▸ **Exercise aim**
Only text is carried over. Reproduce the entries below exactly.

▸ **Input**
• • • •

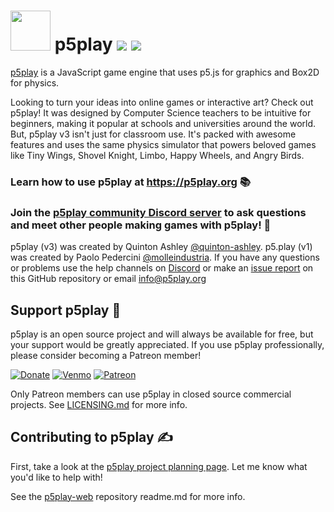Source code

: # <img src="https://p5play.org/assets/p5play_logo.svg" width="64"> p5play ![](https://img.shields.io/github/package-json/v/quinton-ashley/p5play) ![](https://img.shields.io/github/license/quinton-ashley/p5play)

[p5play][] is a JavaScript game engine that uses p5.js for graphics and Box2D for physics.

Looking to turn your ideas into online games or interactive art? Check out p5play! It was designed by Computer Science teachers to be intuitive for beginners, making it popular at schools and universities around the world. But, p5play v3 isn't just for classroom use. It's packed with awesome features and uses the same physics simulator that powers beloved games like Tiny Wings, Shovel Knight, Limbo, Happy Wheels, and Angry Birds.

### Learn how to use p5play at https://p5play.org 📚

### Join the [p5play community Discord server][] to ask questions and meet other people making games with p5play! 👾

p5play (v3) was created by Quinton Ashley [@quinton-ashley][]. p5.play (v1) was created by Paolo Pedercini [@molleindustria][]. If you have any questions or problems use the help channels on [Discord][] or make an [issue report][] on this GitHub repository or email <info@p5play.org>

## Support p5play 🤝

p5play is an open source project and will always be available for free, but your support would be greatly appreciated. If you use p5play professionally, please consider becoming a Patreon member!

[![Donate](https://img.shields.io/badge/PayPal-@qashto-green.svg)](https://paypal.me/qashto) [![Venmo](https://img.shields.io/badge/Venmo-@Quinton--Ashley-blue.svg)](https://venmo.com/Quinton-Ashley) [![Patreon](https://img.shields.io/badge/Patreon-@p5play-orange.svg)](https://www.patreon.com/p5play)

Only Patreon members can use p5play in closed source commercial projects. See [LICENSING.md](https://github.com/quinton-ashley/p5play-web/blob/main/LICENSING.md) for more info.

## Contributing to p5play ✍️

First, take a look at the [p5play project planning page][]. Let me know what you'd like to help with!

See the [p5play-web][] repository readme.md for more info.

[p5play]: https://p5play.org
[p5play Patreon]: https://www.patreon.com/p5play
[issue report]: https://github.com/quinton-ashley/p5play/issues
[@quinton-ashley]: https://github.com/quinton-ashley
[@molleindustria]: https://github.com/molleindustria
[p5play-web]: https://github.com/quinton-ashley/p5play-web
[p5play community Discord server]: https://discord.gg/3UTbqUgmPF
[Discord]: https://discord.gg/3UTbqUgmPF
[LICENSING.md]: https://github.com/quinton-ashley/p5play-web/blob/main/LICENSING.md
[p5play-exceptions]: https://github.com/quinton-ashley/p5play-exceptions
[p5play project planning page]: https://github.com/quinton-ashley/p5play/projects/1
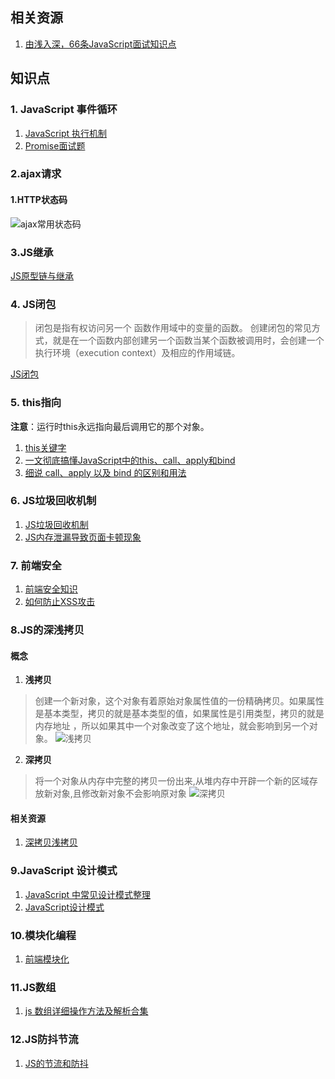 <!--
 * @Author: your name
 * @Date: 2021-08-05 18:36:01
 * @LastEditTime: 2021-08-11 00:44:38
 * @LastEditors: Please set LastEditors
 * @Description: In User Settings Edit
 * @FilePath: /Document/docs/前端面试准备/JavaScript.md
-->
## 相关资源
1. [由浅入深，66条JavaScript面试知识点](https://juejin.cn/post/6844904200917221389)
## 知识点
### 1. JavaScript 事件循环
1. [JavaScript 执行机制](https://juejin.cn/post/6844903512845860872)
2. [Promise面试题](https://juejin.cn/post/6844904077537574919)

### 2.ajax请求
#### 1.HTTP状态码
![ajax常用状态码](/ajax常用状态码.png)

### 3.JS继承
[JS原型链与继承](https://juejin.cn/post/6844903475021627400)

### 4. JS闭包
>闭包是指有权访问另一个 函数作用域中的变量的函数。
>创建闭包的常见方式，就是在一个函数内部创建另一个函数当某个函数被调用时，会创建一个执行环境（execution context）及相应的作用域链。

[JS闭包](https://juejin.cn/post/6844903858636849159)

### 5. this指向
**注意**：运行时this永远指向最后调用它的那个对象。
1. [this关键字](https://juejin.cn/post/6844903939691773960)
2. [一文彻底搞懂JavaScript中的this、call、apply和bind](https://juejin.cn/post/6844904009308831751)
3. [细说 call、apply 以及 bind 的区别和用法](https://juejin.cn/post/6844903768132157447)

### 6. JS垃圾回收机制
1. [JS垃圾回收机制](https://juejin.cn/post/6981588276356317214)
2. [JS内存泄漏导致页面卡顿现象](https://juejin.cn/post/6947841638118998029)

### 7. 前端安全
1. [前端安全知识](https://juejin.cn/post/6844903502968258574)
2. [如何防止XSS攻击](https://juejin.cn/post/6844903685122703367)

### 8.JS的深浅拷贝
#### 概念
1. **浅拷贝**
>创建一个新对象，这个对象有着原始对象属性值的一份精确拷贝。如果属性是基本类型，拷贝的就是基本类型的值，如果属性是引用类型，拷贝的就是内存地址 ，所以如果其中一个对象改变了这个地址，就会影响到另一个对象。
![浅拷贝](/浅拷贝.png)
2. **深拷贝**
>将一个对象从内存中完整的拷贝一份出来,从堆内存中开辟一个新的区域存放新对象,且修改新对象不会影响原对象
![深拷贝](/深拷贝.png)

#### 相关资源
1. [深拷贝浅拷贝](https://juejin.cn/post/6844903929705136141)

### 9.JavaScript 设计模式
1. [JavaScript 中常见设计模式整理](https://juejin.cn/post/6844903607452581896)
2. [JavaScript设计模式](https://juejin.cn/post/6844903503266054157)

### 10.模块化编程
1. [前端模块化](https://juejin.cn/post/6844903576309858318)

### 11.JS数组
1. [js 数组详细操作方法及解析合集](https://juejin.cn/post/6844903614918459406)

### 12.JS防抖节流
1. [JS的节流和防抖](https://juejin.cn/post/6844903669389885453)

• • • •

▸ **Task solution**
Source code

: # <img src="https://p5play.org/assets/p5play_logo.svg" width="64"> p5play ![](https://img.shields.io/github/package-json/v/quinton-ashley/p5play) ![](https://img.shields.io/github/license/quinton-ashley/p5play)

[p5play][] is a JavaScript game engine that uses p5.js for graphics and Box2D for physics.

Looking to turn your ideas into online games or interactive art? Check out p5play! It was designed by Computer Science teachers to be intuitive for beginners, making it popular at schools and universities around the world. But, p5play v3 isn't just for classroom use. It's packed with awesome features and uses the same physics simulator that powers beloved games like Tiny Wings, Shovel Knight, Limbo, Happy Wheels, and Angry Birds.

### Learn how to use p5play at https://p5play.org 📚

### Join the [p5play community Discord server][] to ask questions and meet other people making games with p5play! 👾

p5play (v3) was created by Quinton Ashley [@quinton-ashley][]. p5.play (v1) was created by Paolo Pedercini [@molleindustria][]. If you have any questions or problems use the help channels on [Discord][] or make an [issue report][] on this GitHub repository or email <info@p5play.org>

## Support p5play 🤝

p5play is an open source project and will always be available for free, but your support would be greatly appreciated. If you use p5play professionally, please consider becoming a Patreon member!

[![Donate](https://img.shields.io/badge/PayPal-@qashto-green.svg)](https://paypal.me/qashto) [![Venmo](https://img.shields.io/badge/Venmo-@Quinton--Ashley-blue.svg)](https://venmo.com/Quinton-Ashley) [![Patreon](https://img.shields.io/badge/Patreon-@p5play-orange.svg)](https://www.patreon.com/p5play)

Only Patreon members can use p5play in closed source commercial projects. See [LICENSING.md](https://github.com/quinton-ashley/p5play-web/blob/main/LICENSING.md) for more info.

## Contributing to p5play ✍️

First, take a look at the [p5play project planning page][]. Let me know what you'd like to help with!

See the [p5play-web][] repository readme.md for more info.

[p5play]: https://p5play.org
[p5play Patreon]: https://www.patreon.com/p5play
[issue report]: https://github.com/quinton-ashley/p5play/issues
[@quinton-ashley]: https://github.com/quinton-ashley
[@molleindustria]: https://github.com/molleindustria
[p5play-web]: https://github.com/quinton-ashley/p5play-web
[p5play community Discord server]: https://discord.gg/3UTbqUgmPF
[Discord]: https://discord.gg/3UTbqUgmPF
[LICENSING.md]: https://github.com/quinton-ashley/p5play-web/blob/main/LICENSING.md
[p5play-exceptions]: https://github.com/quinton-ashley/p5play-exceptions
[p5play project planning page]: https://github.com/quinton-ashley/p5play/projects/1
 <!--
 * @Author: your name
 * @Date: 2021-08-05 18:36:01
 * @LastEditTime: 2021-08-11 00:44:38
 * @LastEditors: Please set LastEditors
 * @Description: In User Settings Edit
 * @FilePath: /Document/docs/前端面试准备/JavaScript.md
-->
## 相关资源
1. [由浅入深，66条JavaScript面试知识点](https://juejin.cn/post/6844904200917221389)
## 知识点
### 1. JavaScript 事件循环
1. [JavaScript 执行机制](https://juejin.cn/post/6844903512845860872)
2. [Promise面试题](https://juejin.cn/post/6844904077537574919)

### 2.ajax请求
#### 1.HTTP状态码
![ajax常用状态码](/ajax常用状态码.png)

### 3.JS继承
[JS原型链与继承](https://juejin.cn/post/6844903475021627400)

### 4. JS闭包
>闭包是指有权访问另一个 函数作用域中的变量的函数。
>创建闭包的常见方式，就是在一个函数内部创建另一个函数当某个函数被调用时，会创建一个执行环境（execution context）及相应的作用域链。

[JS闭包](https://juejin.cn/post/6844903858636849159)

### 5. this指向
**注意**：运行时this永远指向最后调用它的那个对象。
1. [this关键字](https://juejin.cn/post/6844903939691773960)
2. [一文彻底搞懂JavaScript中的this、call、apply和bind](https://juejin.cn/post/6844904009308831751)
3. [细说 call、apply 以及 bind 的区别和用法](https://juejin.cn/post/6844903768132157447)

### 6. JS垃圾回收机制
1. [JS垃圾回收机制](https://juejin.cn/post/6981588276356317214)
2. [JS内存泄漏导致页面卡顿现象](https://juejin.cn/post/6947841638118998029)

### 7. 前端安全
1. [前端安全知识](https://juejin.cn/post/6844903502968258574)
2. [如何防止XSS攻击](https://juejin.cn/post/6844903685122703367)

### 8.JS的深浅拷贝
#### 概念
1. **浅拷贝**
>创建一个新对象，这个对象有着原始对象属性值的一份精确拷贝。如果属性是基本类型，拷贝的就是基本类型的值，如果属性是引用类型，拷贝的就是内存地址 ，所以如果其中一个对象改变了这个地址，就会影响到另一个对象。
![浅拷贝](/浅拷贝.png)
2. **深拷贝**
>将一个对象从内存中完整的拷贝一份出来,从堆内存中开辟一个新的区域存放新对象,且修改新对象不会影响原对象
![深拷贝](/深拷贝.png)

#### 相关资源
1. [深拷贝浅拷贝](https://juejin.cn/post/6844903929705136141)

### 9.JavaScript 设计模式
1. [JavaScript 中常见设计模式整理](https://juejin.cn/post/6844903607452581896)
2. [JavaScript设计模式](https://juejin.cn/post/6844903503266054157)

### 10.模块化编程
1. [前端模块化](https://juejin.cn/post/6844903576309858318)

### 11.JS数组
1. [js 数组详细操作方法及解析合集](https://juejin.cn/post/6844903614918459406)

### 12.JS防抖节流
1. [JS的节流和防抖](https://juejin.cn/post/6844903669389885453)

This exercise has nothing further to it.